Coolguy3289 avatar Mar 18 '25 19:03 Coolguy3289

@Coolguy3289 YES! that will defo be whats wrong i did find this post - https://github.com/websockets/ws/issues/2252 claims maybe a node issue? can you try upgrading to latest LTS version which is node 22.14.0 ?

si458 avatar Mar 18 '25 19:03 si458

I'm getting the same messages, and seeing the same agent behavior after updating to v22.14.0. I also reinstalled the agent again just to be safe.

Coolguy3289 avatar Mar 18 '25 19:03 Coolguy3289

ok so now it must be a nginx proxy issue, what does ur config for that look like? are u using nginx proxy manager or normal nginx?

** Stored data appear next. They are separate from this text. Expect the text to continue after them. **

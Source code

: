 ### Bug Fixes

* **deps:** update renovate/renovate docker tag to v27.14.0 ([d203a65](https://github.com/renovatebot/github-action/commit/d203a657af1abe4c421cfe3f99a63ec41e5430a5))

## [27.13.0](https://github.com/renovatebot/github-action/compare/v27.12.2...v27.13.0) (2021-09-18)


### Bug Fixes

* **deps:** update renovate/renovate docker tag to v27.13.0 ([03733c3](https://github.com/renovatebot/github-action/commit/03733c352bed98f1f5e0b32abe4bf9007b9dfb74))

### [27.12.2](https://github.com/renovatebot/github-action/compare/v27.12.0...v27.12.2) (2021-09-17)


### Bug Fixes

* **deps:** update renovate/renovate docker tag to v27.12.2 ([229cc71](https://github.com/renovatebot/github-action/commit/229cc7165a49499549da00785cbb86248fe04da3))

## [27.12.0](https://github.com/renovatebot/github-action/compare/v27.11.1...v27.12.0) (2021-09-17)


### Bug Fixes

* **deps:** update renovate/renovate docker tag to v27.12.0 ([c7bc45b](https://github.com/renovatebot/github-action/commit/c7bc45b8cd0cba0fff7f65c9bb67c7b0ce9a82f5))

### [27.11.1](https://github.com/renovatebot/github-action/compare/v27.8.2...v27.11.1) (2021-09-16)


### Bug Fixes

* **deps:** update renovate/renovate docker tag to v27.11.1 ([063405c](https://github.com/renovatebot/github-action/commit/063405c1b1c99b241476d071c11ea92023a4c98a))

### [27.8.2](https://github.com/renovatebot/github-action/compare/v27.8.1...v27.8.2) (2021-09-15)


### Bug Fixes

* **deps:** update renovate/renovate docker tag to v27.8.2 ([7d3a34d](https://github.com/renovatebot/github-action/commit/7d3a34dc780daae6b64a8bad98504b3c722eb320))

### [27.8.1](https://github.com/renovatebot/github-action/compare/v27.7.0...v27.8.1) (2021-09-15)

si458 avatar Mar 18 '25 19:03 si458

Normal nginx, however again I must note this is only happening with select linux clients only. I don't see it on all linux clients, and windows clients also seem fine. nginx config below:

server {
        listen 80;
        listen [::]:80;
        server_name meshcentral.domain.com;
        if ($host = meshcentral.domain.com)
        {
                return 301 https://$host$request_uri;
        }
        location / {
                proxy_pass http://localhost:8000;
                proxy_http_version 1.1;

                proxy_set_header X-Forwarded-Host $host:$server_port;
                proxy_set_header X-Forwarded-For $proxy_add_x_forwarded_for;
                proxy_set_header X-Forwarded-Proto $scheme;
        }
}

server {
        listen 443 ssl;
        listen [::]:443 ssl;

        server_name meshcentral.domain.com;
        ssl_certificate /etc/ssl/astro/ssl_fullchain.pem;
        ssl_certificate_key /etc/ssl/astro/STAR-key.pem;
        #ssl_certificate /etc/ssl/astro/ssl_fullchain.pem;
        ssl_session_cache shared:WEBSSL:10m;
        ssl_session_timeout 999999s;
        ssl_ciphers HIGH:!aNULL:!MD5;
        ssl_prefer_server_ciphers on;

        proxy_send_timeout 330s;
        proxy_read_timeout 330s;

        location / {
                proxy_pass http://localhost:4430;
                proxy_http_version 1.1;
                proxy_set_header Upgrade $http_upgrade;
                proxy_set_header Connection "upgrade";
                proxy_set_header Host $host;
                proxy_set_header CF-Connecting-IP $proxy_add_x_forwarded_for;
                proxy_set_header X-Forwarded-Host $host:$server_port;
                proxy_set_header X-Forwarded-For $proxy_add_x_forwarded_for;
                proxy_set_header X-Forwarded-Proto $scheme;
        }
}

Coolguy3289 avatar Mar 18 '25 19:03 Coolguy3289

not sure if it matters BUT change proxy_pass http://localhost:4430; to proxy_pass http://localhost:4430/; also remove CF-Connecting-IP then restart nginx

si458 avatar Mar 18 '25 19:03 si458

Changes made, nginx restarted, no change.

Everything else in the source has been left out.